Investing in the weather

A.J. Grossbardt, a market analyst for Cantor Fitzgerald, explains a series of new weather investment markets the company offers.

Are you confident you understand approaching weather better than the average person? Or even better than the average TV weather forecaster? New financial markets now let you hedge your risk against bad weather or profit by predicting almost any coming weather.

Take a timely hurricane example first. If you believe an approaching hurricane could hit your home, you can now buy shares on your own zip code in a landfall pool. If you’re correct, you get a payout from the pool of investors. You still suffer the damage, but you earn repair funds at the same time.

New York trading company Cantor Fitzgerald has built these markets and markets in rainfall and snowfall amounts, high and low temperatures on a given day and many more. A.J. Grossbardt, a market analyst for Cantor Fitzgerald, was in Alabama this week explaining the marketplace to meteorologists attending the National Weather Association’s annual meeting in Huntsville.

Don’t call this betting on the weather, Grossbardt said. “It’s a real financial market that we created at Cantor Fitzgerald, a real money platform where you can trade landfall, temperature, rainfall, snowfall,” he said. It is also licensed and regulated by the Commodities Future Trading Association, he said.

Using Dorian as an example, Grossbardt said traders could go to the landfall section of the website, choose a zip code and buy “contracts” or shares of the pool for that zip code. If the storm hits land within 75 miles of your chosen zip code, you get a split the pool. How much depends on how many “contracts” you bought.

There are fees between 2 and 4 percent on each trade, Grossbardt said.

Cantor Fitzgerald CEO Howard Lutnick was “really passionate about this being a possibility, especially the hurricane market. That was where we really started off,” Grossbardt said.

The website tradewx.com has been active since January, and Alabama investors have also been active in the new markets created. “We’ve definitely had a lot of trading there,” Grossbardt said. What are Alabamians investing in? In Birmingham, there’s one runaway favorite. “High temperature.”

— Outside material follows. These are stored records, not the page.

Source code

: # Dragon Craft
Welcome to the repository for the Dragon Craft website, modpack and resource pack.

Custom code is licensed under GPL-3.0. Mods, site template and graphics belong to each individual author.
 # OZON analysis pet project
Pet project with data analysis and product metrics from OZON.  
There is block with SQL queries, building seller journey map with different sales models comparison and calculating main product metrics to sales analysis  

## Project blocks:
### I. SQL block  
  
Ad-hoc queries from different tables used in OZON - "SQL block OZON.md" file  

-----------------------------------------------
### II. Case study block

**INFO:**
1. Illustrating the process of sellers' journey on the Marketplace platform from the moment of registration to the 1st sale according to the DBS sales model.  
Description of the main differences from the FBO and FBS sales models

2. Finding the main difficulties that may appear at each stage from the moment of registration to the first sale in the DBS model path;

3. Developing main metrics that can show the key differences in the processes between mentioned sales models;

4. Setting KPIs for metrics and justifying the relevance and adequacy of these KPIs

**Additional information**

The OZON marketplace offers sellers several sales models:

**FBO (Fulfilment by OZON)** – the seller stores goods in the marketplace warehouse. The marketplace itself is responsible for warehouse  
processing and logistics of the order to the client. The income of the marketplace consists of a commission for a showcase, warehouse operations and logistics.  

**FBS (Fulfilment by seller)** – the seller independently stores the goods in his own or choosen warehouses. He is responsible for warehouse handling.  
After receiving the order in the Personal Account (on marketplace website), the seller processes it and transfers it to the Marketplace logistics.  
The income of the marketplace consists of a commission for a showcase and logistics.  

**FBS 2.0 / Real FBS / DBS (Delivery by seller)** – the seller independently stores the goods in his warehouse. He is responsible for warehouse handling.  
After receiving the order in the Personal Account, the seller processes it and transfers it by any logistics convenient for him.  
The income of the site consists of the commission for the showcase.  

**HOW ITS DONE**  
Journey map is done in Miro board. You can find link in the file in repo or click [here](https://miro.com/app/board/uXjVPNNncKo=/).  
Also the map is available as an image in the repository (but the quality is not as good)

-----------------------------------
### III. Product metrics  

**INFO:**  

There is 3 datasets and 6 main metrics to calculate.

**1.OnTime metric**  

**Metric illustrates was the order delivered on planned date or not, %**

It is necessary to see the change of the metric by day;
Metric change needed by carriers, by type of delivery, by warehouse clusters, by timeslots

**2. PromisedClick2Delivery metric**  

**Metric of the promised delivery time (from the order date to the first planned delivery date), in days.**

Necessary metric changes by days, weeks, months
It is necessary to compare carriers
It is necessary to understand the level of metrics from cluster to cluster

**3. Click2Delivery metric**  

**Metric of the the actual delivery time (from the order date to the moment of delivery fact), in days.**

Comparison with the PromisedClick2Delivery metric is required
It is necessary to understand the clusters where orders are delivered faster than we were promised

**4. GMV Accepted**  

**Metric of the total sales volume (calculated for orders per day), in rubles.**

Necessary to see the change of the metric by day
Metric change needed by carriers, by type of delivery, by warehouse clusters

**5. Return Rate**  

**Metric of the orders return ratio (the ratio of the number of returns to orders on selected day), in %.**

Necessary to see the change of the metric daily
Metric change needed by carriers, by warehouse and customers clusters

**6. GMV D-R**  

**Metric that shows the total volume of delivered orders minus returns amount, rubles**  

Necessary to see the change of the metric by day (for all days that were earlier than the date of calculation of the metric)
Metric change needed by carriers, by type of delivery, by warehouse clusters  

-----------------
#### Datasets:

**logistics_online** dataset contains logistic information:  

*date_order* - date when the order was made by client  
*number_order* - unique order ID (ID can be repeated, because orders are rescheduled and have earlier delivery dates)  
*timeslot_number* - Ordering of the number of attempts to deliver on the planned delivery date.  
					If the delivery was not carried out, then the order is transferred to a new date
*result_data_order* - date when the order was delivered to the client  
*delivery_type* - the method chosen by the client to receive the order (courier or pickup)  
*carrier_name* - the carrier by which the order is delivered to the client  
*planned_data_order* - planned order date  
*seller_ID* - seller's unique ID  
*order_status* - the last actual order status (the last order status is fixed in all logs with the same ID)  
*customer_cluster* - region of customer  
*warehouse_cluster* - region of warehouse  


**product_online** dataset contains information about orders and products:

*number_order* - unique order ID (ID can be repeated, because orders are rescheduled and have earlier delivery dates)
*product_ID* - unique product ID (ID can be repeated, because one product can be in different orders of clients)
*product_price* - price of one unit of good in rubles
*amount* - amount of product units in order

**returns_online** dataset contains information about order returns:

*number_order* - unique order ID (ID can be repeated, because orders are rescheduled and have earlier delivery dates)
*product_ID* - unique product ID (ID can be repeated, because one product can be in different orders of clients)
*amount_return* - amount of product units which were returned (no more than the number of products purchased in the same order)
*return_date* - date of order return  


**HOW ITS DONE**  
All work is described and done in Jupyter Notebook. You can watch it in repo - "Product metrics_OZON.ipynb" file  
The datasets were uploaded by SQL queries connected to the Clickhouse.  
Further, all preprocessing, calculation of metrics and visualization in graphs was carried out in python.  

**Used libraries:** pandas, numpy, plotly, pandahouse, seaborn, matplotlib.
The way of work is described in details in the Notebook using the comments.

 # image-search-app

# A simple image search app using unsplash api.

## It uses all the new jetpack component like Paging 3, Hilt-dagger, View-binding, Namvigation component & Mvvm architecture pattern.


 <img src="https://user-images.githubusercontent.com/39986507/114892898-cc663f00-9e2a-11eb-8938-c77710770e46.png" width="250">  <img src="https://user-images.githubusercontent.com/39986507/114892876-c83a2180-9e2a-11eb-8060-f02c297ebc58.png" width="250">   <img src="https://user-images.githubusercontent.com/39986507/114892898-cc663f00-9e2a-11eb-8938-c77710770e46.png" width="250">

The weather trading site was one of several new products displayed at the conference that continues Tuesday with an opening keynote address by Dr. Neil Jacobs, the acting administrator of the Nation Oceanic and Atmospheric Administration. Jacobs reportedly clashed with his boss last week over whether the Birmingham weather service was right to issue a statement disputing President Trump’s statement that Alabama was at risk from Hurricane Dorian.